A comprehensive C++ library for controlling and monitoring MVEC (multiplexed Vehicle Electrical Center) devices over J1939 CAN bus. This library provides both synchronous and asynchronous interfaces for relay control, status monitoring, and device management.

Core Components

MvecRelay

The foundational class providing J1939 message parsing, relay command generation, and status message handling. Supports all MVEC protocol operations including relay control, population queries, and diagnostic monitoring.

MvecRelaySocketcan

High-level asynchronous interface built on top of MvecRelay using SocketCAN. Each request method (query, command, population) returns a std::future for the response.
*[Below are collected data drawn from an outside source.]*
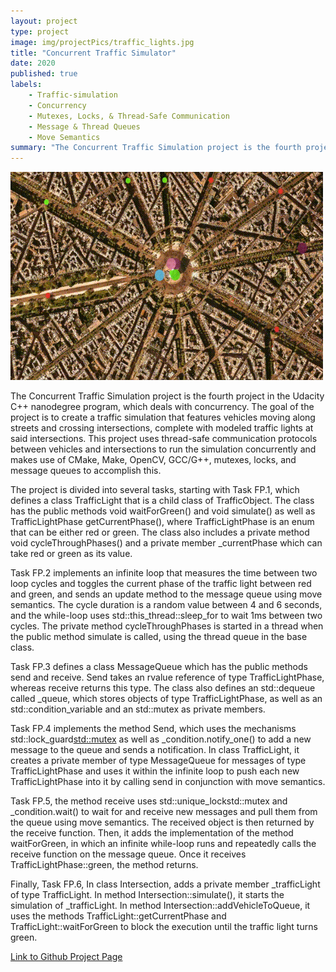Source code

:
 ```yaml
---
layout: project
type: project
image: img/projectPics/traffic_lights.jpg
title: "Concurrent Traffic Simulator"
date: 2020
published: true
labels:
    - Traffic-simulation
    - Concurrency
    - Mutexes, Locks, & Thread-Safe Communication
    - Message & Thread Queues    
    - Move Semantics
summary: "The Concurrent Traffic Simulation project is the fourth project in the Udacity C++ nanodegree program, which deals with concurrency. The goal of the project is to create a traffic simulation that features vehicles moving along streets and crossing intersections, complete with modeled traffic lights at said intersections using thread-safe communication protocols, and using CMake, Make, OpenCV, GCC/G++, mutexes, locks, and message queues to accomplish this."
---
```


<img width="500px" class="rounded float-start pe-4" src="/img/projectPics/traffic_sim.gif">


The Concurrent Traffic Simulation project is the fourth project in the Udacity C++ nanodegree program, which deals with concurrency. The goal of the project is to create a traffic simulation that features vehicles moving along streets and crossing intersections, complete with modeled traffic lights at said intersections. This project uses thread-safe communication protocols between vehicles and intersections to run the simulation concurrently and makes use of CMake, Make, OpenCV, GCC/G++, mutexes, locks, and message queues to accomplish this.

The project is divided into several tasks, starting with Task FP.1, which defines a class TrafficLight that is a child class of TrafficObject. The class has the public methods void waitForGreen() and void simulate() as well as TrafficLightPhase getCurrentPhase(), where TrafficLightPhase is an enum that can be either red or green. The class also includes a private method void cycleThroughPhases() and a private member _currentPhase which can take red or green as its value.

Task FP.2 implements an infinite loop that measures the time between two loop cycles and toggles the current phase of the traffic light between red and green, and sends an update method to the message queue using move semantics. The cycle duration is a random value between 4 and 6 seconds, and the while-loop uses std::this_thread::sleep_for to wait 1ms between two cycles. The private method cycleThroughPhases is started in a thread when the public method simulate is called, using the thread queue in the base class.

Task FP.3 defines a class MessageQueue which has the public methods send and receive. Send takes an rvalue reference of type TrafficLightPhase, whereas receive returns this type. The class also defines an std::dequeue called _queue, which stores objects of type TrafficLightPhase, as well as an std::condition_variable and an std::mutex as private members.

Task FP.4 implements the method Send, which uses the mechanisms std::lock_guard<std::mutex> as well as _condition.notify_one() to add a new message to the queue and sends a notification. In class TrafficLight, it creates a private member of type MessageQueue for messages of type TrafficLightPhase and uses it within the infinite loop to push each new TrafficLightPhase into it by calling send in conjunction with move semantics.

Task FP.5, the method receive uses std::unique_lockstd::mutex and _condition.wait() to wait for and receive new messages and pull them from the queue using move semantics. The received object is then returned by the receive function. Then, it adds the implementation of the method waitForGreen, in which an infinite while-loop runs and repeatedly calls the receive function on the message queue. Once it receives TrafficLightPhase::green, the method returns.

Finally, Task FP.6, In class Intersection, adds a private member _trafficLight of type TrafficLight. In method Intersection::simulate(), it starts the simulation of _trafficLight. In method Intersection::addVehicleToQueue, it uses the methods TrafficLight::getCurrentPhase and TrafficLight::waitForGreen to block the execution until the traffic light turns green.

[Link to Github Project Page](https://github.com/CalebMueller/Udacity-C-Nanodegree--Concurrent-Traffic-Simulation)
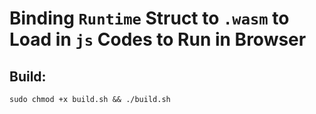 



# Binding `Runtime` Struct to `.wasm` to Load in `js` Codes to Run in Browser


## Build: 

```sudo chmod +x build.sh && ./build.sh```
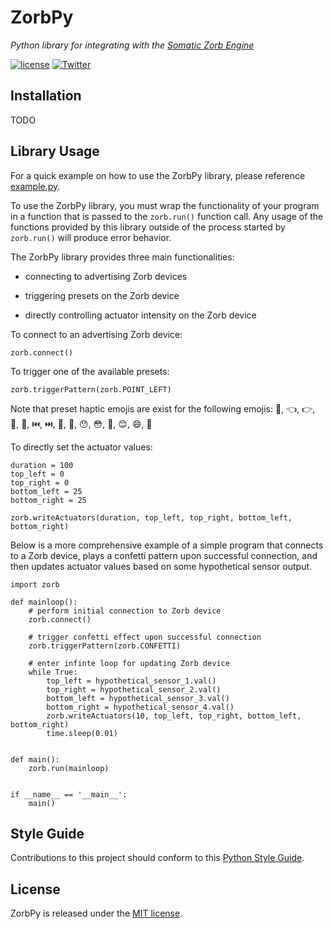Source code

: # ZorbPy

*Python library for integrating with the [Somatic Zorb Engine](https://zorbtouch.com)*

[![license](https://img.shields.io/github/license/mashape/apistatus.svg)](https://github.com/SomaticLabs/ZorbPy/blob/master/LICENSE)
[![Twitter](https://img.shields.io/badge/twitter-@SomaticLabs-orange.svg?style=flat)](http://twitter.com/SomaticLabs)

## Installation

TODO

## Library Usage

For a quick example on how to use the ZorbPy library, please reference [example.py](https://github.com/SomaticLabs/ZorbPy/blob/master/example.py).

To use the ZorbPy library, you must wrap the functionality of your program in a function that is passed to the `zorb.run()` function call. Any usage of the functions provided by this library outside of the process started by `zorb.run()` will produce error behavior.

The ZorbPy library provides three main functionalities:

- connecting to advertising Zorb devices

- triggering presets on the Zorb device

- directly controlling actuator intensity on the Zorb device

To connect to an advertising Zorb device:

```
zorb.connect()
```

To trigger one of the available presets:

```
zorb.triggerPattern(zorb.POINT_LEFT)
```

Note that preset haptic emojis are exist for the following emojis:
🎊, 👈, 👉, 🤛, 🤜, ⏮️, ⏭️, 🙌, 👋, 😯, 😳, 😬, 😊, 😄, 🤣

To directly set the actuator values:

```
duration = 100
top_left = 0
top_right = 0
bottom_left = 25
bottom_right = 25

zorb.writeActuators(duration, top_left, top_right, bottom_left, bottom_right)
```

Below is a more comprehensive example of a simple program that connects to a Zorb device, plays a confetti pattern upon successful connection, and then updates actuator values based on some hypothetical sensor output.

```
import zorb

def mainloop():
    # perform initial connection to Zorb device
    zorb.connect()

    # trigger confetti effect upon successful connection
    zorb.triggerPattern(zorb.CONFETTI)

    # enter infinte loop for updating Zorb device
    while True:
        top_left = hypothetical_sensor_1.val()
        top_right = hypothetical_sensor_2.val()
        bottom_left = hypothetical_sensor_3.val()
        bottom_right = hypothetical_sensor_4.val()
        zorb.writeActuators(10, top_left, top_right, bottom_left, bottom_right)
        time.sleep(0.01)


def main():
    zorb.run(mainloop)


if __name__ == '__main__':
    main()
```

## Style Guide

Contributions to this project should conform to this [Python Style Guide](https://www.python.org/dev/peps/pep-0008/).

## License

ZorbPy is released under the [MIT license](https://github.com/SomaticLabs/ZorbPy/blob/master/LICENSE).
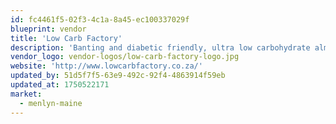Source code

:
 ```yaml
---
id: fc4461f5-02f3-4c1a-8a45-ec100337029f
blueprint: vendor
title: 'Low Carb Factory'
description: 'Banting and diabetic friendly, ultra low carbohydrate almond bread, pitas, pizzas, vetkoek and mince, jaffles and gourmet pies freshly baked, no sugar, no white flour, no wheat, and no preservatives'
vendor_logo: vendor-logos/low-carb-factory-logo.jpg
website: 'http://www.lowcarbfactory.co.za/'
updated_by: 51d5f7f5-63e9-492c-92f4-4863914f59eb
updated_at: 1750522171
market:
  - menlyn-maine
---
```

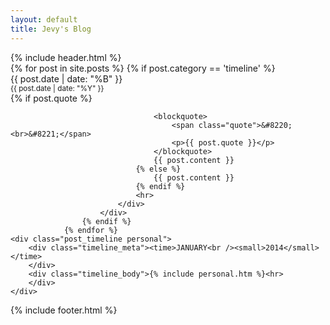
 ```yaml
---
layout: default
title: Jevy's Blog
---
```

<div id="header">
{% include header.html %}
</div>
<div id="timeline">
				{% for post in site.posts %}
					{% if post.category == 'timeline' %}
					    <div class="post__timeline {{ post.tags | join:' ' }}">
					    	<div class="timeline__meta">
								<time datetime="{{ post.date }}">
									{{ post.date | date: "%B" }}<br/><small>{{ post.date | date: "%Y" }}</small>
								</time>	
							</div>
							<div class="timeline__body">
								{% if post.quote %}
									
									<blockquote>
										<span class="quote">&#8220;<br>&#8221;</span>
										<p>{{ post.quote }}</p>
									</blockquote>
									{{ post.content }}
								{% else %}
									{{ post.content }}
								{% endif %}
							    <hr>
							</div>
					    </div>
					{% endif %}
				{% endfor %}
	<div class="post_timeline personal">
		<div class="timeline_meta"><time>JANUARY<br /><small>2014</small></time>
		</div>
		<div class="timeline_body">{% include personal.htm %}<hr>
		</div>
	</div>
		
	
</div>

<div id="footer">
{% include footer.html %}
</div>
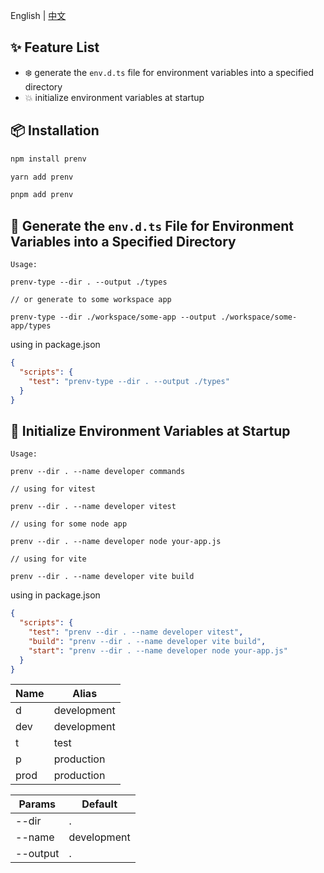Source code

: English | [中文](./README-zh_CN.md)

## ✨ Feature List

- ❄️ generate the `env.d.ts` file for environment variables into a specified directory
- 💥 initialize environment variables at startup

## 📦 Installation

```bash
npm install prenv
```

```bash
yarn add prenv
```

```bash
pnpm add prenv
```

## 💫 Generate the `env.d.ts` File for Environment Variables into a Specified Directory

```
Usage:

prenv-type --dir . --output ./types

// or generate to some workspace app

prenv-type --dir ./workspace/some-app --output ./workspace/some-app/types
```

using in package.json

```json
{
  "scripts": {
    "test": "prenv-type --dir . --output ./types"
  }
}
```

## 💫 Initialize Environment Variables at Startup

```
Usage: 

prenv --dir . --name developer commands

// using for vitest

prenv --dir . --name developer vitest

// using for some node app

prenv --dir . --name developer node your-app.js

// using for vite

prenv --dir . --name developer vite build
```

using in package.json

```json
{
  "scripts": {
    "test": "prenv --dir . --name developer vitest",
    "build": "prenv --dir . --name developer vite build",
    "start": "prenv --dir . --name developer node your-app.js"
  }
}
```

| Name | Alias         |
|------|---------------|
| d    | development   |
|dev   | development   |
| t    | test          |
| p    | production    |
|prod  | production    |

| Params   | Default     |
|----------|-------------|
| --dir    | .           |
| --name   | development |
| --output | .           |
If a new request of the same type is made while one is in-flight, the previous promise is abandoned and the caller's future throws broken_promise. Callers use wait_for() to handle response timeouts. Per-type mutexes ensure thread safety between parse() and request methods.

Quick Start

Build The Package

colcon build --packages-select mvec_lib

Test the Package WITH Hardware

Remove CAN_AVAILABLE=1 to run tests without can

CAN_AVAILABLE=1 colcon test --packages-select mvec_lib

And check results!

colcon test-result

You can also run ONLY the necessary test

cd build/mvec_lib && ./mvec_socketcan_hardware.cpp

Basic Setup

#include "mvec_lib/mvec_relay_socketcan.hpp"
#include "socketcan_adapter/socketcan_adapter.hpp"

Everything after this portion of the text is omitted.